Employees circulated letters to Target’s ethics and human resources teams requesting written policies about responding to immigration enforcement and about protecting people in stores. Those internal messages also asked for clearer channels for urgent guidance so that frontline workers and Minneapolis-based corporate employees could make informed decisions about safety and shifts.

Local elected officials and clergy publicly urged Target to take steps to protect workers and customers in the wake of the Richfield detentions. The calls from community leaders intensified pressure on Target to articulate a companywide stance and to provide immediate protections for employees who said they felt vulnerable or unsure how to respond to law enforcement activity.

Target provided limited public comment and said its security teams are increasing communications with Minneapolis-based employees. The company has not released a comprehensive public policy addressing interactions with federal immigration agents for store staff or corporate employees. That gap has fueled uncertainty and left individual managers to interpret existing safety protocols.

The disruptions have practical consequences for store operations and workforce morale.
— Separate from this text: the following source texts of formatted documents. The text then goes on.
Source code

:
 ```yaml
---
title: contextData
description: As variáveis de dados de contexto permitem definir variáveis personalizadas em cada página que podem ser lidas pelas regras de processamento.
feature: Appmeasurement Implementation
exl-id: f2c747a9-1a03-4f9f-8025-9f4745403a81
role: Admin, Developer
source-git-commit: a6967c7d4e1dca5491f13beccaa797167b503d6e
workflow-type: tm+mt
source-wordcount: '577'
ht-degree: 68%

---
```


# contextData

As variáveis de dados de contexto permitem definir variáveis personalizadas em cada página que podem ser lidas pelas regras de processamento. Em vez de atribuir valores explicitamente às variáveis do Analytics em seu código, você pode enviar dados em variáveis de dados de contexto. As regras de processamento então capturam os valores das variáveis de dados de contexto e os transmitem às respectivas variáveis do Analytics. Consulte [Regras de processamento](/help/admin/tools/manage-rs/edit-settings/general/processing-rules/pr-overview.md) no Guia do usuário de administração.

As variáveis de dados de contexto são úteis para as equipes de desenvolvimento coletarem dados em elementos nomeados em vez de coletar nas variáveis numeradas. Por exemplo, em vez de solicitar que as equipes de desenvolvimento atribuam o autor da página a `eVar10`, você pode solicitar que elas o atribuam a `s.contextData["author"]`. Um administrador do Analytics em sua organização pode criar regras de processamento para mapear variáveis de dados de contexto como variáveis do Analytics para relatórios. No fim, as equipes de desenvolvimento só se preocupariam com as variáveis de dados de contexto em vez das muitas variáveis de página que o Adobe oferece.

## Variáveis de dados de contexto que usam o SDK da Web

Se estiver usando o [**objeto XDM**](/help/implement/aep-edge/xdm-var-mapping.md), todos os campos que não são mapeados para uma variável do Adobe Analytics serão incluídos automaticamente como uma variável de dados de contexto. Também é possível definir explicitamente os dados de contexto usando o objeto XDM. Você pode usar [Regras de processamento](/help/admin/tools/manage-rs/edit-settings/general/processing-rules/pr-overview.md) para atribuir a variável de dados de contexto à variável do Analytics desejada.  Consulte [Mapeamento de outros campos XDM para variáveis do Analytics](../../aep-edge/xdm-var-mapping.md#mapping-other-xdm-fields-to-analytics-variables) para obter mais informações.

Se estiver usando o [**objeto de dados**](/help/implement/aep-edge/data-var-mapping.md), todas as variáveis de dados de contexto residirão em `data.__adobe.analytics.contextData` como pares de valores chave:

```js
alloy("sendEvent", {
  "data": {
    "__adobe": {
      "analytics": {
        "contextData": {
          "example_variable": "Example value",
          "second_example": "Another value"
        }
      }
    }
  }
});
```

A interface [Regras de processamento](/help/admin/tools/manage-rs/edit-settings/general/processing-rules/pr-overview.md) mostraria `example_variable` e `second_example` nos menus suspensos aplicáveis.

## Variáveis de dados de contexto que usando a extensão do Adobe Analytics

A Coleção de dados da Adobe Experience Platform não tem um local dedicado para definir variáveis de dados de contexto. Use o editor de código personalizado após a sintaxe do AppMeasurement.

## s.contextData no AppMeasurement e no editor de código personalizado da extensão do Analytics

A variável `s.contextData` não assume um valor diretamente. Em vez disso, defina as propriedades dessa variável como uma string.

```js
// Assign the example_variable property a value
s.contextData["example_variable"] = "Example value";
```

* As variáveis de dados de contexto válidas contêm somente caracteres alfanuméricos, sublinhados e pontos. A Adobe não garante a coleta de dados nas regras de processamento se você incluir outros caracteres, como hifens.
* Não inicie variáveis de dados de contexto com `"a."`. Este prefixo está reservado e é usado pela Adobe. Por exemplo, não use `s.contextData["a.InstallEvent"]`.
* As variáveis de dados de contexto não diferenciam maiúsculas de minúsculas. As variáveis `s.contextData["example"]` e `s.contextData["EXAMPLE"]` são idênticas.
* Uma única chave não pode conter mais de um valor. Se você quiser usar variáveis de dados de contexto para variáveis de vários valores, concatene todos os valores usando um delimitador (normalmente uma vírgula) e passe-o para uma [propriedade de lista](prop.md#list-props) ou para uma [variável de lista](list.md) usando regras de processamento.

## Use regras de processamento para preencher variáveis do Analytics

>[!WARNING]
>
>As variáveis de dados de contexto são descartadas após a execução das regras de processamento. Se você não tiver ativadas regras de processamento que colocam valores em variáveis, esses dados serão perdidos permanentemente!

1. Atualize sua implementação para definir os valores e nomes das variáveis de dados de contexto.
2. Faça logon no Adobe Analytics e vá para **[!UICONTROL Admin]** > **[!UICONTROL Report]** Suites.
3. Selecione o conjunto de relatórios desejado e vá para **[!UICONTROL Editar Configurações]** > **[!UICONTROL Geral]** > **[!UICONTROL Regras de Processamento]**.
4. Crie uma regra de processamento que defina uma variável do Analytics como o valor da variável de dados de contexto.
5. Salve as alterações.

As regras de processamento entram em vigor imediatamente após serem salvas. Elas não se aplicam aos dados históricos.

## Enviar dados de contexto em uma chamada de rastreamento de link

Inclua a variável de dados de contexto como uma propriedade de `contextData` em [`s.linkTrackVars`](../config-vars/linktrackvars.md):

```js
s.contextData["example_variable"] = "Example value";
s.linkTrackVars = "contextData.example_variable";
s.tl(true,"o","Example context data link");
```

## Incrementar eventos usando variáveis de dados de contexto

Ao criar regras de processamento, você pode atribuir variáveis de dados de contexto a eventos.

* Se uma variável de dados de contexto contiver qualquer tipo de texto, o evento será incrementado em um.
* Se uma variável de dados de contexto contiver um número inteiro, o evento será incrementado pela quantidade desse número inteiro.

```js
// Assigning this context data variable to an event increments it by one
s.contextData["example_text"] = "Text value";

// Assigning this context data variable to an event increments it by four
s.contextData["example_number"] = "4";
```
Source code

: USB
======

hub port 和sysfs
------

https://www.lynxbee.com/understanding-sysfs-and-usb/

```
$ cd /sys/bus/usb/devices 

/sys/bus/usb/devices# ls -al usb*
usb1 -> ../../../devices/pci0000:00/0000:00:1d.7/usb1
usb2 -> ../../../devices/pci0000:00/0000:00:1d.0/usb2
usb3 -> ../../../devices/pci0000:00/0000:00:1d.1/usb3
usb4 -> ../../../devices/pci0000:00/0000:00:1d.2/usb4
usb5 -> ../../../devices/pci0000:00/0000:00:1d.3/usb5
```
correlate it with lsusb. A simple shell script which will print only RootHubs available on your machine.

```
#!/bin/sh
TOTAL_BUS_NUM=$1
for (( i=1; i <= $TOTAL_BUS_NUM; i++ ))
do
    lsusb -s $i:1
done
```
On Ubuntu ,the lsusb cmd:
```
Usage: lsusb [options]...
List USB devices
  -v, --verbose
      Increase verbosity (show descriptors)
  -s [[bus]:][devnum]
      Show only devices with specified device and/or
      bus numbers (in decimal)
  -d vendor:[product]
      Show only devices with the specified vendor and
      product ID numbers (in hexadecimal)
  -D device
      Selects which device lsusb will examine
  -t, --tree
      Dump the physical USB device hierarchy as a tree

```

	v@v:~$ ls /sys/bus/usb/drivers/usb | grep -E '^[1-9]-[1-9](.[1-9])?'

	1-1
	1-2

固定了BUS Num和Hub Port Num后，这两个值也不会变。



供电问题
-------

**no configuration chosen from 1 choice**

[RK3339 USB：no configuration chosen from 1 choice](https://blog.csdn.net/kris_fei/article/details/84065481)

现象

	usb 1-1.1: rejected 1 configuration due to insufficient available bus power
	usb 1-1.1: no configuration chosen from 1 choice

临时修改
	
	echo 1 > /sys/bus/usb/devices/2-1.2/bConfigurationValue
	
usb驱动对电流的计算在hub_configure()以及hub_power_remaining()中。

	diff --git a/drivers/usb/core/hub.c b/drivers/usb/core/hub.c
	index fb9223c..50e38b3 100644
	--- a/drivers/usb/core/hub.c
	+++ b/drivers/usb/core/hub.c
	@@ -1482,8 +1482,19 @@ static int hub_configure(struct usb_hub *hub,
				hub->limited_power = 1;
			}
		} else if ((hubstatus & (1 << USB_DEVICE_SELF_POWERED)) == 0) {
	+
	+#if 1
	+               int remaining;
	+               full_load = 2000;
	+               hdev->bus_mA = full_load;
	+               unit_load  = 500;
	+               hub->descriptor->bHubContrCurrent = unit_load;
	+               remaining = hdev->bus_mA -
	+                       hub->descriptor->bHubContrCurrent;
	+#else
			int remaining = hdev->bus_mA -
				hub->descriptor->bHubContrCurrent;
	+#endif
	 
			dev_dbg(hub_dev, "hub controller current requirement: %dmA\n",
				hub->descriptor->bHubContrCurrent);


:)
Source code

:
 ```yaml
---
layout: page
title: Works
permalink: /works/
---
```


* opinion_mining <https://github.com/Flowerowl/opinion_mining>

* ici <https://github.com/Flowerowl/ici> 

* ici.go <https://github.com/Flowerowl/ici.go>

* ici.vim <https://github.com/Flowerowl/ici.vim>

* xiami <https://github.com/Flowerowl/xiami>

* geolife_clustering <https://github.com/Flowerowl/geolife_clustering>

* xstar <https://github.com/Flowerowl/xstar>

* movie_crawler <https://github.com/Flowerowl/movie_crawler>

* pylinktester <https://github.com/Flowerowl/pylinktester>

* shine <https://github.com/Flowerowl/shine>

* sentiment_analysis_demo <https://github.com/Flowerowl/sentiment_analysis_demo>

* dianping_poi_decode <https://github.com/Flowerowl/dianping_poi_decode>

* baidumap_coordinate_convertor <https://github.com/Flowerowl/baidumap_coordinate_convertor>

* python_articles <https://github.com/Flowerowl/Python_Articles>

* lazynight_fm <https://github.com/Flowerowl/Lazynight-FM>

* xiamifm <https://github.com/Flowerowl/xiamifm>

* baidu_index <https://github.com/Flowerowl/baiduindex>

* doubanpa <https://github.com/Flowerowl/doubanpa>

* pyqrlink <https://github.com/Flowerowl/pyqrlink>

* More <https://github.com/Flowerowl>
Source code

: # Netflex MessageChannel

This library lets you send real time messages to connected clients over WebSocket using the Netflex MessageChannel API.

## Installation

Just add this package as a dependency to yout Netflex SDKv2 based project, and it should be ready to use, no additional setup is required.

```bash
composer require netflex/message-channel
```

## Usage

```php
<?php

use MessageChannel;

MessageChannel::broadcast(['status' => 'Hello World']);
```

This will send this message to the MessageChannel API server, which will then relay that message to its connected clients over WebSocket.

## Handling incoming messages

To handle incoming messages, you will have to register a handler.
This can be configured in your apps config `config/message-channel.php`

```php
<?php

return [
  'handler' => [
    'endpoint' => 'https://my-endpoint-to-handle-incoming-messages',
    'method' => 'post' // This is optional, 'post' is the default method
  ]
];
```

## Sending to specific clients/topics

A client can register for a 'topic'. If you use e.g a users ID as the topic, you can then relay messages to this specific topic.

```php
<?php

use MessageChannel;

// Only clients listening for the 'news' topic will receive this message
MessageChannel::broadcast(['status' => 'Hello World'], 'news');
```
Call-outs and delayed returns to the office strain schedules already tight during peak retail periods and can shift responsibilities to other employees. For corporate staff, the postponement of in-office work feeds broader questions about how Target balances headquarters expectations with frontline worker safety in a region facing heightened enforcement activity.

For Target employees and managers, the immediate need is clear: concrete, written guidance from leadership that explains how to handle federal agents, what protections the company will provide, and how security teams will coordinate with stores and corporate teams. How Target answers those questions will influence employee willingness to return to scheduled shifts and to in-person work at headquarters.

As the company updates its communications, workers and local leaders will watch whether Target tightens safety protocols or revises return-to-office plans. The outcome will shape workplace safety expectations and trust between Minneapolis-area employees and company leadership in the weeks ahead.